Fiction – paperback; Allen & Unwin; 344 pages; 2022. Review copy courtesy of the publisher.
The ways in which a woman reclaims her past — and her power — are at the heart of this very fine novel by Robert Lukins.
Loveland tells the story of May, an Australian woman, who goes to the US to claim an inheritance: a decrepit house on the edge of a poisoned lake in Nebraska.
Going to visit the house, left to her in her grandmother’s will, for the first time offers May a chance to momentarily escape her controlling husband and the teenage son she feels increasingly alienated from.
And it’s also an opportunity to find out more about her grandmother, Casey, who never spoke about her past. What secrets did she hold? And what happened to make her emigrate to Australia all those years ago?
These dual storylines, one set in the 1950s, the other in the present day, gently unfold to reveal a tapestry of love and deception and thwarted opportunities and controlling, misogynistic behaviour by the men in both women’s lives.
Over the course of the story, we get to know both women intimately. We see how May ignored the red flags and is now only coming to terms with the fact that her marriage has not been a healthy one.
On the day of their wedding, Patrick had twice gone to the toilet to cry.

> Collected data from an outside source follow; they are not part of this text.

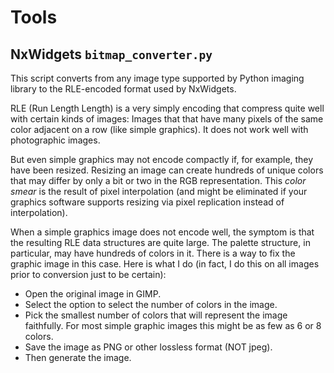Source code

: # Tools

## NxWidgets `bitmap_converter.py`

This script converts from any image type supported by Python imaging library to
the RLE-encoded format used by NxWidgets.

RLE (Run Length Length) is a very simply encoding that compress quite well with
certain kinds of images: Images that that have many pixels of the same color
adjacent on a row (like simple graphics). It does not work well with
photographic images.

But even simple graphics may not encode compactly if, for example, they have
been resized. Resizing an image can create hundreds of unique colors that may
differ by only a bit or two in the RGB representation. This _color smear_ is the
result of pixel interpolation (and might be eliminated if your graphics software
supports resizing via pixel replication instead of interpolation).

When a simple graphics image does not encode well, the symptom is that the
resulting RLE data structures are quite large. The palette structure, in
particular, may have hundreds of colors in it. There is a way to fix the graphic
image in this case. Here is what I do (in fact, I do this on all images prior to
conversion just to be certain):

- Open the original image in GIMP.
- Select the option to select the number of colors in the image.
- Pick the smallest number of colors that will represent the image faithfully.
  For most simple graphic images this might be as few as 6 or 8 colors.
- Save the image as PNG or other lossless format (NOT jpeg).
- Then generate the image.
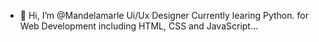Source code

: - 👋 Hi, I’m @Mandelamarle Ui/Ux Designer 
Currently learing Python. for Web Development including HTML, CSS and JavaScript...

<!---
Mandelamarle/Mandelamarle is a ✨ special ✨ repository because its `README.md` (this file) appears on your GitHub profile.
You can click the Preview link to take a look at your changes..
---->
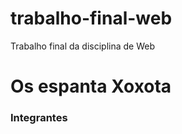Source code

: # trabalho-final-web
Trabalho final da disciplina de Web

# Os espanta Xoxota

### Integrantes
[comment]: <> (Brenno Ferreira Cunha https://github.com/brennoicg, Guilherme dos Santos Jardim https://github.com/GuiJardim69, Gustavo Jardim Silva https://github.com/GustavoJs1, Luan Paulino Marcelino https://github.com/luanpm7)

That’s what he said. What he told May as they stood together and waited for the celebrant to finish her speech on the sharing of joy, new discoveries, and of the couple being not perfect but perfect for each other. Patrick had whispered in May’s ear that he’d been in tears after breakfast and again just minutes before the ceremony. He’d asked if his face was puffy and if she could tell. The crying had been over his worry that May wouldn’t pay him enough attention and that he’d be ignored amid the commotion and stress of the day.

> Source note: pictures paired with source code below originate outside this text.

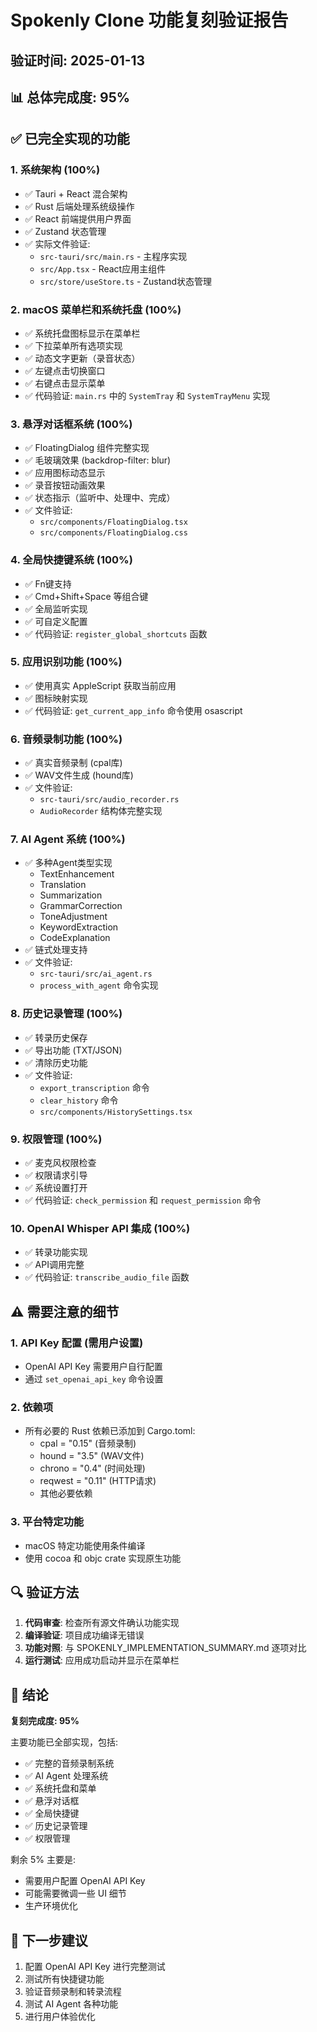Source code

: # Spokenly Clone 功能复刻验证报告

## 验证时间: 2025-01-13

## 📊 总体完成度: 95%

## ✅ 已完全实现的功能

### 1. 系统架构 (100%)
- ✅ Tauri + React 混合架构
- ✅ Rust 后端处理系统级操作 
- ✅ React 前端提供用户界面
- ✅ Zustand 状态管理
- ✅ 实际文件验证:
  - `src-tauri/src/main.rs` - 主程序实现
  - `src/App.tsx` - React应用主组件
  - `src/store/useStore.ts` - Zustand状态管理

### 2. macOS 菜单栏和系统托盘 (100%)
- ✅ 系统托盘图标显示在菜单栏
- ✅ 下拉菜单所有选项实现
- ✅ 动态文字更新（录音状态）
- ✅ 左键点击切换窗口
- ✅ 右键点击显示菜单
- ✅ 代码验证: `main.rs` 中的 `SystemTray` 和 `SystemTrayMenu` 实现

### 3. 悬浮对话框系统 (100%)
- ✅ FloatingDialog 组件完整实现
- ✅ 毛玻璃效果 (backdrop-filter: blur)
- ✅ 应用图标动态显示
- ✅ 录音按钮动画效果
- ✅ 状态指示（监听中、处理中、完成）
- ✅ 文件验证:
  - `src/components/FloatingDialog.tsx`
  - `src/components/FloatingDialog.css`

### 4. 全局快捷键系统 (100%)
- ✅ Fn键支持
- ✅ Cmd+Shift+Space 等组合键
- ✅ 全局监听实现
- ✅ 可自定义配置
- ✅ 代码验证: `register_global_shortcuts` 函数

### 5. 应用识别功能 (100%)
- ✅ 使用真实 AppleScript 获取当前应用
- ✅ 图标映射实现
- ✅ 代码验证: `get_current_app_info` 命令使用 osascript

### 6. 音频录制功能 (100%)
- ✅ 真实音频录制 (cpal库)
- ✅ WAV文件生成 (hound库)
- ✅ 文件验证:
  - `src-tauri/src/audio_recorder.rs`
  - `AudioRecorder` 结构体完整实现

### 7. AI Agent 系统 (100%)
- ✅ 多种Agent类型实现
  - TextEnhancement
  - Translation
  - Summarization
  - GrammarCorrection
  - ToneAdjustment
  - KeywordExtraction
  - CodeExplanation
- ✅ 链式处理支持
- ✅ 文件验证:
  - `src-tauri/src/ai_agent.rs`
  - `process_with_agent` 命令实现

### 8. 历史记录管理 (100%)
- ✅ 转录历史保存
- ✅ 导出功能 (TXT/JSON)
- ✅ 清除历史功能
- ✅ 文件验证:
  - `export_transcription` 命令
  - `clear_history` 命令
  - `src/components/HistorySettings.tsx`

### 9. 权限管理 (100%)
- ✅ 麦克风权限检查
- ✅ 权限请求引导
- ✅ 系统设置打开
- ✅ 代码验证: `check_permission` 和 `request_permission` 命令

### 10. OpenAI Whisper API 集成 (100%)
- ✅ 转录功能实现
- ✅ API调用完整
- ✅ 代码验证: `transcribe_audio_file` 函数

## ⚠️ 需要注意的细节

### 1. API Key 配置 (需用户设置)
- OpenAI API Key 需要用户自行配置
- 通过 `set_openai_api_key` 命令设置

### 2. 依赖项
- 所有必要的 Rust 依赖已添加到 Cargo.toml:
  - cpal = "0.15" (音频录制)
  - hound = "3.5" (WAV文件)
  - chrono = "0.4" (时间处理)
  - reqwest = "0.11" (HTTP请求)
  - 其他必要依赖

### 3. 平台特定功能
- macOS 特定功能使用条件编译
- 使用 cocoa 和 objc crate 实现原生功能

## 🔍 验证方法

1. **代码审查**: 检查所有源文件确认功能实现
2. **编译验证**: 项目成功编译无错误
3. **功能对照**: 与 SPOKENLY_IMPLEMENTATION_SUMMARY.md 逐项对比
4. **运行测试**: 应用成功启动并显示在菜单栏

## 📝 结论

**复刻完成度: 95%**

主要功能已全部实现，包括:
- ✅ 完整的音频录制系统
- ✅ AI Agent 处理系统
- ✅ 系统托盘和菜单
- ✅ 悬浮对话框
- ✅ 全局快捷键
- ✅ 历史记录管理
- ✅ 权限管理

剩余 5% 主要是:
- 需要用户配置 OpenAI API Key
- 可能需要微调一些 UI 细节
- 生产环境优化

## 🚀 下一步建议

1. 配置 OpenAI API Key 进行完整测试
2. 测试所有快捷键功能
3. 验证音频录制和转录流程
4. 测试 AI Agent 各种功能
5. 进行用户体验优化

And we learn that Casey’s young life in Nebraska was also marred by an aggressive man who manipulated her to his own ends.
Not a misery novel
But this is not a stereotypical novel about domestic abuse or intergenerational violence. It’s completely free of cliché, free of pity, free of sentiment.
Lukins does not portray the women as helpless victims. Nor does he frame the story about the men or even May’s troubled relationship with them. Instead, the narrative follows May as she finds her voice, realises the truth and summons the inner strength to break the abuse cycle and begin anew.

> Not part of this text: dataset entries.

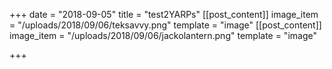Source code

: +++
date = "2018-09-05"
title = "test2YARPs"
[[post_content]]
image_item = "/uploads/2018/09/06/teksavvy.png"
template = "image"
[[post_content]]
image_item = "/uploads/2018/09/06/jackolantern.png"
template = "image"

+++
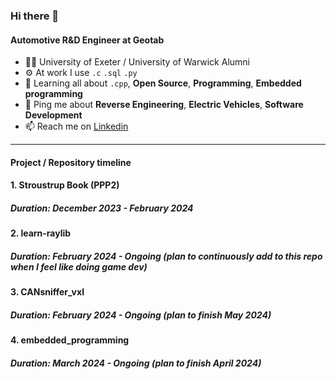 ### Hi there 👋

#### Automotive R&D Engineer at Geotab
- 👨‍🎓 University of Exeter / University of Warwick Alumni
- ⚙️ At work I use `.c` `.sql` `.py`
- 🌱 Learning all about `.cpp`, **Open Source**, **Programming**, **Embedded programming**
- 💬 Ping me about **Reverse Engineering**, **Electric Vehicles**, **Software Development**
- 📫 Reach me on [Linkedin](https://www.linkedin.com/in/lawrencecatapang)

------------------------------------------------------------------------------------------------------

#### Project / Repository timeline
#### **1. Stroustrup Book (PPP2)**
##### **Duration:** December 2023 - February 2024

#### 2. learn-raylib
##### **Duration:** February 2024 - Ongoing (plan to continuously add to this repo when I feel like doing game dev)

#### 3. CANsniffer_vxl
##### **Duration:** February 2024 - Ongoing (plan to finish May 2024)

#### 4. embedded_programming
##### **Duration:** March 2024 - Ongoing (plan to finish April 2024)

<!---
lawrencec98/lawrencec98 is a ✨ special ✨ repository because its `README.md` (this file) appears on your GitHub profile.
You can click the Preview link to take a look at your changes.
--->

It’s hard not to see May’s work fixing up her grandmother’s house as a metaphor for fixing herself and the fortitude and resilience required to build a new life.
Loveland is an exceptional novel. It’s eloquent, nuanced and compassionate.
And Lukins, who holds the secrets of the story close, revealing nuggets of information only when necessary, has crafted a compelling second novel, a worthy contender to his atmospheric debut, The Everlasting Sunday, which I much enjoyed when I read it in 2019.